- Interactive map of Venigandla
- Venigandla Location in Andhra Pradesh, India
- Coordinates: 16°21′05″N 80°28′08″E﻿ / ﻿16.3514072°N 80.4689955°E
- Country: India
- State: Andhra Pradesh
- District: Guntur
- Mandal: Pedakakani

Government
- • Type: Panchayati raj
- • Body: Venigandla gram panchayat

Area
- • Total: 1,399 ha (3,460 acres)

Population (2011)
- • Total: 7,062
- • Density: 504.8/km^{2} (1,307/sq mi)

Languages
- • Official: Telugu
- Time zone: UTC+5:30 (IST)
- PIN: 522509
- Area code: +91–863
- Vehicle registration: AP

= Venigandla =

Venigandla is a village in the Guntur district of the Indian state of Andhra Pradesh. It is located in Pedakakani mandal of Guntur revenue division.
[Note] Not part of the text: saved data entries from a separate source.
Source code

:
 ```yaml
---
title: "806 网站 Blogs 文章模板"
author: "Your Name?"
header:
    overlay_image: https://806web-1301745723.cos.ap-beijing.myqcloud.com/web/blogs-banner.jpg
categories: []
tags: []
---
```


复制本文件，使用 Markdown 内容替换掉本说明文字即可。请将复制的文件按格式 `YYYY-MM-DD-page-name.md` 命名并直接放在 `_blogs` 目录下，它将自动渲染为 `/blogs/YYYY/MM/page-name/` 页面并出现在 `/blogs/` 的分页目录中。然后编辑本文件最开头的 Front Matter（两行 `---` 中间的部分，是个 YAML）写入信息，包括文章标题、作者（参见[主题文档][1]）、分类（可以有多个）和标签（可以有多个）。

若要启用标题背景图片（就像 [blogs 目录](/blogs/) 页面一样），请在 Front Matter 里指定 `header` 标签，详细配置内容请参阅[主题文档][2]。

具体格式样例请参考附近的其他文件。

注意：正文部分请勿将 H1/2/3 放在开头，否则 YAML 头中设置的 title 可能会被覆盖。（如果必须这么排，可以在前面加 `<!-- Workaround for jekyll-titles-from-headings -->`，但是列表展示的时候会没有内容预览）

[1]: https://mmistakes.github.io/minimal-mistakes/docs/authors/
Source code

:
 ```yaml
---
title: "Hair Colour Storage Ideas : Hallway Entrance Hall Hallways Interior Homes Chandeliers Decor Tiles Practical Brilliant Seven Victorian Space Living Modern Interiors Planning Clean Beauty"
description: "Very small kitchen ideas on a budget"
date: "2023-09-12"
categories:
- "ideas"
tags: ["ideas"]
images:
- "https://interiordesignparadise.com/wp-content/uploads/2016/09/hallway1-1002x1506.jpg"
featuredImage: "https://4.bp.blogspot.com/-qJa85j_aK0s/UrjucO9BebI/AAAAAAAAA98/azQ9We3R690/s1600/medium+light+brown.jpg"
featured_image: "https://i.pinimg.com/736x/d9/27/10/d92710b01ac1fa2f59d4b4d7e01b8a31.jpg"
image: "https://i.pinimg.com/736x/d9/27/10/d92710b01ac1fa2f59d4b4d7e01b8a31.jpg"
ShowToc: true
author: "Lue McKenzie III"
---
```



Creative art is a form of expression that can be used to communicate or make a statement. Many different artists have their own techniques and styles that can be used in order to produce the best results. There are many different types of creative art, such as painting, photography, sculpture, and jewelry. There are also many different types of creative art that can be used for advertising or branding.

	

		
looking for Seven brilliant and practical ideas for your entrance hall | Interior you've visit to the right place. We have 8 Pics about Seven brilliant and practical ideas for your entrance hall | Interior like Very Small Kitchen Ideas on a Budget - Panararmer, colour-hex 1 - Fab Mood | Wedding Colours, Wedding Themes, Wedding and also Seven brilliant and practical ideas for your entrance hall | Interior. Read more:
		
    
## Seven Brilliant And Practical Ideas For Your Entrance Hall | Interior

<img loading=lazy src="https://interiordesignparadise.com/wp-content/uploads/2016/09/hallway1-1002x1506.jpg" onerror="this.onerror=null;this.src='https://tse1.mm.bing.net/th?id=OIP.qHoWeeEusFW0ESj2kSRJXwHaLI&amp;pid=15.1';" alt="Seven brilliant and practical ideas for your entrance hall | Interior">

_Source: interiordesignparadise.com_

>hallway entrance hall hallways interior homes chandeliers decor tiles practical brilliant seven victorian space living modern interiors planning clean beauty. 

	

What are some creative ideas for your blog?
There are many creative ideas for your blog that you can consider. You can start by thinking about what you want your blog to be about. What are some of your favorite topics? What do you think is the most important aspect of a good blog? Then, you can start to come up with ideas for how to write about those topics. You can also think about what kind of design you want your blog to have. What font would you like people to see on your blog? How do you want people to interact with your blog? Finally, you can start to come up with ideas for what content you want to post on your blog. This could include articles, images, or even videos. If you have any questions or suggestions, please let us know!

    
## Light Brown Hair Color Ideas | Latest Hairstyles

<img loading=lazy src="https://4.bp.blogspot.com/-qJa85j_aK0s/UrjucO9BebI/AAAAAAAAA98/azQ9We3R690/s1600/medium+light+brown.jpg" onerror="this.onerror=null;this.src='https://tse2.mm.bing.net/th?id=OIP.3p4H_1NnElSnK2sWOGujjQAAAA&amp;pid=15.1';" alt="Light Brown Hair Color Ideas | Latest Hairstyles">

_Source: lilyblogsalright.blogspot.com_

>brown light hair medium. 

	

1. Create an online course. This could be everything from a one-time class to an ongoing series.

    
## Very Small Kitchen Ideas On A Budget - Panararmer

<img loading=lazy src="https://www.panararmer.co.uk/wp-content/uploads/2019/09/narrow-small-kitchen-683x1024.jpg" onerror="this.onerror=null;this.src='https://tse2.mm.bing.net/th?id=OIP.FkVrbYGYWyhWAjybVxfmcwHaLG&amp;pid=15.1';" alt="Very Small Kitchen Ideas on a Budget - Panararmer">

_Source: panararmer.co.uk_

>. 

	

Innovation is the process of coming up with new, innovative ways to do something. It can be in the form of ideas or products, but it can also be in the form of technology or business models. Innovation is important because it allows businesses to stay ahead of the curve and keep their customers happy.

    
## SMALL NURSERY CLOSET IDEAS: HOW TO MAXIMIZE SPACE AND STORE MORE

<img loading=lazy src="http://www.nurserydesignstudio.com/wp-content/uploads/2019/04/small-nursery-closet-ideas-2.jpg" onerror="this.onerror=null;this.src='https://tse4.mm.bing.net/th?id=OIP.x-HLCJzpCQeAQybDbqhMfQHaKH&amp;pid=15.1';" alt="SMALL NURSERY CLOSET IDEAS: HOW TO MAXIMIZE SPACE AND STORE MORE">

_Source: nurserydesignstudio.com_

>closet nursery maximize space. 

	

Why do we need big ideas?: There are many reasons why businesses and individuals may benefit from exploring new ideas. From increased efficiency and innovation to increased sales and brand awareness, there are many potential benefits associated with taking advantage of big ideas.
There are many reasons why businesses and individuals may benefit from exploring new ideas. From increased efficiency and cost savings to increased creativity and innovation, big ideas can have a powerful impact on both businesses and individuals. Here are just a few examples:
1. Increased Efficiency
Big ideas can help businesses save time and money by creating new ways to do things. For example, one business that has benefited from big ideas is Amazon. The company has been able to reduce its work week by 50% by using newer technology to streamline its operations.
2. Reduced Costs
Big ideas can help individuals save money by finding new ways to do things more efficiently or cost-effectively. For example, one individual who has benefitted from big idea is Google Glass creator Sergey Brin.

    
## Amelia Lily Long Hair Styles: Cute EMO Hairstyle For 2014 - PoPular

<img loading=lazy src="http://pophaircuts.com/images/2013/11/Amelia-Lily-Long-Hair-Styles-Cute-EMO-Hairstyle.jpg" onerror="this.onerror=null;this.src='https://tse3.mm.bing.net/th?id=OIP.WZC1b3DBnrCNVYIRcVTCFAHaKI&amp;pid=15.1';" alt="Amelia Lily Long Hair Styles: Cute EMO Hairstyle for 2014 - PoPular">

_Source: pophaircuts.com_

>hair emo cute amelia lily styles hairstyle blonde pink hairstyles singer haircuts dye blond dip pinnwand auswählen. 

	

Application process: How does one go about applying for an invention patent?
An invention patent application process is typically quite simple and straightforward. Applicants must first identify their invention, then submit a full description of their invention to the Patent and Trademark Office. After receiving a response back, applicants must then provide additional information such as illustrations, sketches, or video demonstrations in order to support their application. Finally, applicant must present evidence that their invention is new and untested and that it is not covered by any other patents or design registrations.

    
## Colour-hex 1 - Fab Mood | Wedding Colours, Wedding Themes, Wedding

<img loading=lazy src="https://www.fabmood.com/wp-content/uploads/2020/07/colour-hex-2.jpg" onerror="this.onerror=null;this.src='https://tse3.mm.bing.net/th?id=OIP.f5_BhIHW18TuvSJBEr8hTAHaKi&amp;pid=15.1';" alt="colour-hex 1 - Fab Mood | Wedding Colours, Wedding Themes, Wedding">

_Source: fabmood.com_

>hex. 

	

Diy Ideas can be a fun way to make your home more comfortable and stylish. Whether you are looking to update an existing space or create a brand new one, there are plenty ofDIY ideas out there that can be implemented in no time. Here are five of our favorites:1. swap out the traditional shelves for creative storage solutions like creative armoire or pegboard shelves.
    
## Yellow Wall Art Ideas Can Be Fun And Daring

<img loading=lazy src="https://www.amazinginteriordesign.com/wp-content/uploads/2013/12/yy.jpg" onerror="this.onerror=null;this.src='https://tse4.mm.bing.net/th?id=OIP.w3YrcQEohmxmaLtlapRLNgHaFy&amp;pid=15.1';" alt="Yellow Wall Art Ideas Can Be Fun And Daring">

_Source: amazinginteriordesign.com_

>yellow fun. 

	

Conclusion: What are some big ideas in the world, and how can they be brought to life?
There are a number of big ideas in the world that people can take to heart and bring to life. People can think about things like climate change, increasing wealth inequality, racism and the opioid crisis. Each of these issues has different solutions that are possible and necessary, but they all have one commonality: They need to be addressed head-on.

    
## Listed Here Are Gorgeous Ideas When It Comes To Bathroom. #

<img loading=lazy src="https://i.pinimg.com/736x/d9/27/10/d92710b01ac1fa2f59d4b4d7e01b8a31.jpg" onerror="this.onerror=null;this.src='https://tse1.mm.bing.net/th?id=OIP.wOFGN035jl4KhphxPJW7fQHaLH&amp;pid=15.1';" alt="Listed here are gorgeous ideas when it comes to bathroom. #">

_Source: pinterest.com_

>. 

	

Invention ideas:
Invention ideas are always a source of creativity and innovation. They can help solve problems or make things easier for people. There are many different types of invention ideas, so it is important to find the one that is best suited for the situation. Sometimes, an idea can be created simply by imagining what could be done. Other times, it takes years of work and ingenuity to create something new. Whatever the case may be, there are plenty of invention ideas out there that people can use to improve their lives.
== Government and politics ==

Venigandla gram panchayat is the local self-government of the village. It is divided into wards and each ward is represented by a ward member. The ward members are headed by a Sarpanch. The village forms a part of Andhra Pradesh Capital Region and is under the jurisdiction of APCRDA.

== Education ==

As per the school information report for the academic year 2018–19, the village has a total of 7 schools. These include one private, one other type and 5 Zilla Parishad/Mandal Parishad schools.